Being it’s 8-8-2008 and that it has been half a year since I wrote a true blue “blog,” I feel compelled to do so, just to mark the occasion.
The Beijing Olympics have nothing to do with it, really. Eight happens to be a favorite number since childhood and there are a couple of important things I wanted to share my thoughts on.
Sixty-three years since the bombing of Hiroshima
Wednesday was the 63rd anniversary of the atomic bombing of Hiroshima. I usually try to take the time to watch the televised ceremony when I find myself in Japan, but it was easier when I was a tourist and not working for the Tenrikyo Overseas Department. I forgot to do so the past couple of years, out of my habit these days to leave the TV untouched most of the time, which really is a shame. I liked to watch the ceremony on TV to commemorate my grandfather’s passing. Yes, he was in the city of Hiroshima on that fateful day. One of these days I hope to attend the ceremony in person.
While I wasn’t able to catch the ceremony on TV and thus commemorate the minute when the bomb was dropped this year (the Peace Bell is sounded for a minute of silence at 8:15 a.m.), I did happen on an English translation of this year’s Peace Declaration by the Hiroshima mayor Tadatoshi Akiba in the newspaper. It is remarkable how the city of Hiroshima is dedicated to world peace and eradicating nuclear weapons from the planet.
The Hiroshima bombing is such a touchy subject. I remember how a Japanese politician was chastised by suggesting it was a positive development in hindsight since more people would have died fighting the war if the atomic bombs were not dropped (which, arguably, may have been very possible). I could not believe the negative feedback! A politician wasn’t even allowed to make a simple speculative comment such as that!
The fact that my grandfather was killed by the atom bomb dropped on Hiroshima and that my uncle died from what are assumed as the aftereffects of nuclear radiation (he tried to look for my grandfather, who was reduced to ashes) is also kind of a touchy subject for me, but in an entirely different way.

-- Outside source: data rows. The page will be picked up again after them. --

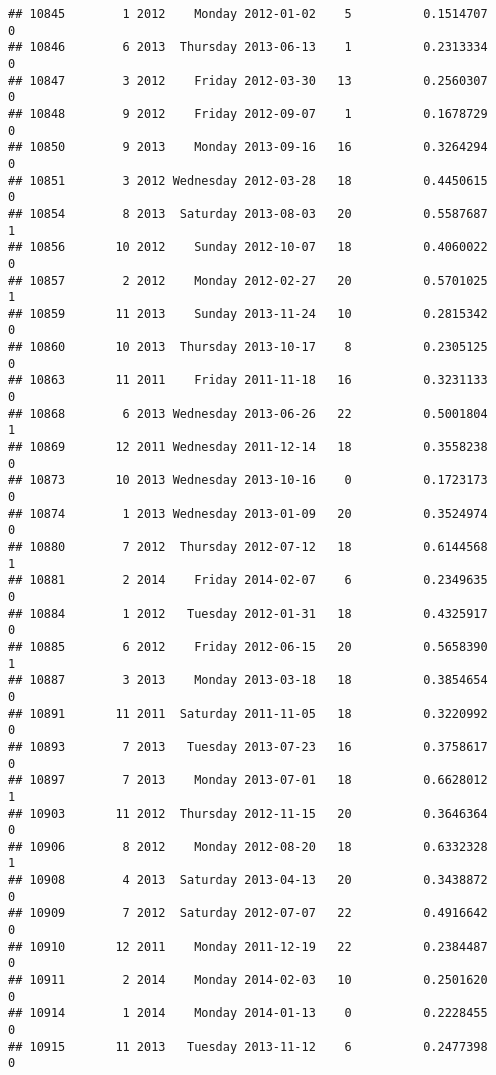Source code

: \documentclass[
]{article}
\begin{document}
\begin{verbatim}
## 10845        1 2012    Monday 2012-01-02    5          0.1514707             0
## 10846        6 2013  Thursday 2013-06-13    1          0.2313334             0
## 10847        3 2012    Friday 2012-03-30   13          0.2560307             0
## 10848        9 2012    Friday 2012-09-07    1          0.1678729             0
## 10850        9 2013    Monday 2013-09-16   16          0.3264294             0
## 10851        3 2012 Wednesday 2012-03-28   18          0.4450615             0
## 10854        8 2013  Saturday 2013-08-03   20          0.5587687             1
## 10856       10 2012    Sunday 2012-10-07   18          0.4060022             0
## 10857        2 2012    Monday 2012-02-27   20          0.5701025             1
## 10859       11 2013    Sunday 2013-11-24   10          0.2815342             0
## 10860       10 2013  Thursday 2013-10-17    8          0.2305125             0
## 10863       11 2011    Friday 2011-11-18   16          0.3231133             0
## 10868        6 2013 Wednesday 2013-06-26   22          0.5001804             1
## 10869       12 2011 Wednesday 2011-12-14   18          0.3558238             0
## 10873       10 2013 Wednesday 2013-10-16    0          0.1723173             0
## 10874        1 2013 Wednesday 2013-01-09   20          0.3524974             0
## 10880        7 2012  Thursday 2012-07-12   18          0.6144568             1
## 10881        2 2014    Friday 2014-02-07    6          0.2349635             0
## 10884        1 2012   Tuesday 2012-01-31   18          0.4325917             0
## 10885        6 2012    Friday 2012-06-15   20          0.5658390             1
## 10887        3 2013    Monday 2013-03-18   18          0.3854654             0
## 10891       11 2011  Saturday 2011-11-05   18          0.3220992             0
## 10893        7 2013   Tuesday 2013-07-23   16          0.3758617             0
## 10897        7 2013    Monday 2013-07-01   18          0.6628012             1
## 10903       11 2012  Thursday 2012-11-15   20          0.3646364             0
## 10906        8 2012    Monday 2012-08-20   18          0.6332328             1
## 10908        4 2013  Saturday 2013-04-13   20          0.3438872             0
## 10909        7 2012  Saturday 2012-07-07   22          0.4916642             0
## 10910       12 2011    Monday 2011-12-19   22          0.2384487             0
## 10911        2 2014    Monday 2014-02-03   10          0.2501620             0
## 10914        1 2014    Monday 2014-01-13    0          0.2228455             0
## 10915       11 2013   Tuesday 2013-11-12    6          0.2477398             0

\end{verbatim}
\end{document}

This sets itself up as a potential source for a serious identity crisis. How do I come to terms with having an American father and a grandfather who was killed by an American atomic bombing? Of course, my father had nothing to do with it, being nine years old at the time. Yet I find it amazing that my grandmother allowed my mother to marry an American. (My parents’ marriage was arranged by ministers of my grand church.) I can only attribute that she overlooked this issue to her Tenrikyo faith.
Yaeko Morishita passes away for rebirth
I mentioned on this site earlier this year that Yaeko Morishita, wife of Keigo Morishita, former head minister of Brotherhood Church and current head of Tenrikyo Mission New York Center, was critically ill. She passed away for rebirth on July 22 and, if I am not mistaken, the funeral was held in Los Angeles on August 5.
It’s sad to say final farewells to such a wonderful and kind-hearted person. Although I wish I had more opportunities to learn from her, I shall always treasure the short time I was a live-in at New York Center and the few chances I had to administer the Sazuke to her. While her soul is now at rest, I hope she does not remain in God’s warm embrace for too long. May she return reborn to join us soon, for I think her help is still greatly needed for the world to become a better place.